By Tuesday morning, the post had been deleted.

A video posted by another state-backed media outlet announced the reopening of a grocery store, showing about 10 members of staff in hazmat suits making heart shapes with their hands, but only two people who looked like shoppers.

A sign on the shop’s door said customers must present a negative COVID test and a pass showing they are allowed out of their home, among other requirements.

Overall, Shanghai reported fewer than 1,000 new cases for May 16, all in areas under the strictest controls.

INVESTMENT WARNING

China’s uncompromising “zero-COVID” policy has placed hundreds of millions of consumers and workers under various restrictions at a time when the rest of the world is lifting them to “live with the virus” even as infections spread.

Data this week showed the havoc wreaked on the economy by Shanghai’s lockdown and the curbs in dozens of other major cities, with retail sales and industrial output plunging at their fastest pace in more than two years in April.

The capital Beijing saw a 16% plunge in retail sales in April, the beginning of its current outbreak, according to Reuters calculations based on January-April data released on Tuesday. Property sales dropped 26%.

The American Chamber of Commerce warned that COVID controls would hamper foreign investment in China for years to come as travel curbs disrupt due diligence on projects. Big firms are also exploring alternatives for supply chains, it said.

China’s slowing economy will struggle to stage the kind of stunning recovery it achieved from the early depths of the pandemic two years ago, analysts and policy insiders say.

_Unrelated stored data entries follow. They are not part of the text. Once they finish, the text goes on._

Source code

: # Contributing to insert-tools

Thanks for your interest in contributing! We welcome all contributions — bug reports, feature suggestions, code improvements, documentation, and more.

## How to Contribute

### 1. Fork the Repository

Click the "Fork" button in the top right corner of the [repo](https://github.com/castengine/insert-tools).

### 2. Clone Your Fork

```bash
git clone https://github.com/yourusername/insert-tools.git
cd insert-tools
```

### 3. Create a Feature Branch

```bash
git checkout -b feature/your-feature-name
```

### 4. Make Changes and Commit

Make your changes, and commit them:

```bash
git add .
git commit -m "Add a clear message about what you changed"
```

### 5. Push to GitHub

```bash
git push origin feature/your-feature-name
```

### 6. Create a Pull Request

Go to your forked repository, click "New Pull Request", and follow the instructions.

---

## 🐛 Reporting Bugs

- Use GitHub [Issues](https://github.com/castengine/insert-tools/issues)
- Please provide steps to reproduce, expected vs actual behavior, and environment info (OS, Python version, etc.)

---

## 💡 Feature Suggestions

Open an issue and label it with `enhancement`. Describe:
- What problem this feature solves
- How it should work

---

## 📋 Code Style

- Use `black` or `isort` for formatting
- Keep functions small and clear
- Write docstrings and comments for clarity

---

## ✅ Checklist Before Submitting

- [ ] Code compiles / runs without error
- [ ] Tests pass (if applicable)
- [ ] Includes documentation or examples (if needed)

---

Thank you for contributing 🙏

But China’s state planner said on Tuesday it would strengthen support for manufacturers, the service sector and small firms to mitigate COVID’s impact.

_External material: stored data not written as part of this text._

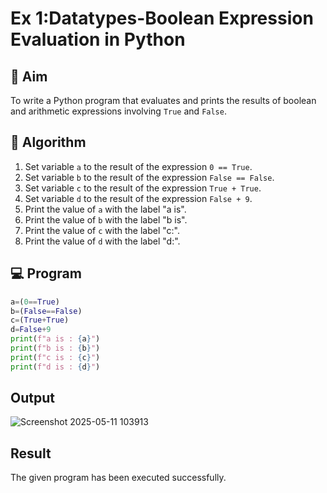 
# Ex 1:Datatypes-Boolean Expression Evaluation in Python

## 🎯 Aim
To write a Python program that evaluates and prints the results of boolean and arithmetic expressions involving `True` and `False`.

## 🧠 Algorithm
1. Set variable `a` to the result of the expression `0 == True`.
2. Set variable `b` to the result of the expression `False == False`.
3. Set variable `c` to the result of the expression `True + True`.
4. Set variable `d` to the result of the expression `False + 9`.
5. Print the value of `a` with the label "a is".
6. Print the value of `b` with the label "b is".
7. Print the value of `c` with the label "c:".
8. Print the value of `d` with the label "d:".

## 💻 Program
```python
a=(0==True)
b=(False==False)
c=(True+True)
d=False+9
print(f"a is : {a}")
print(f"b is : {b}")
print(f"c is : {c}")
print(f"d is : {d}")
```
## Output

![Screenshot 2025-05-11 103913](https://github.com/user-attachments/assets/a39d2295-65d4-40d4-aa9c-f92ecb6f3478)

## Result

The given program has been executed successfully.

A meeting convened by China’s top political consultative body with tech executives was also being closely watched for signs of any easing of a regulatory crackdown on the sector that has weighed on growth.

Chinese shares closed higher on bets for looser regulatory scrutiny on the tech sector and Shanghai’s progress on COVID.

TIGHTENING IN BEIJING

Beijing’s latest daily case count was 52, with authorities discovering a few dozen new infections on an almost daily basis despite gradually tightening restrictions over the past three weeks or so.

Dine-in services are banned in the capital, some malls and other businesses are shut, public transport is curtailed and many residents have been advised to work from home.

Residents in some COVID-affected parts of Beijing’s Fengtai district were ordered not to leave their neighbourhoods, state television reported on Tuesday.

In Beijing’s largest district, Chaoyang, some compounds have closed side exits while main gates are manned by volunteers checking health credentials on the mobile app authorities use to track COVID.

Security personnel patrolled the banks of the Liangma canal, which has become a picnic spot in recent weeks for residents not allowed to go elsewhere. Signs had been put up asking people to “avoid crowds, gatherings and eating together”.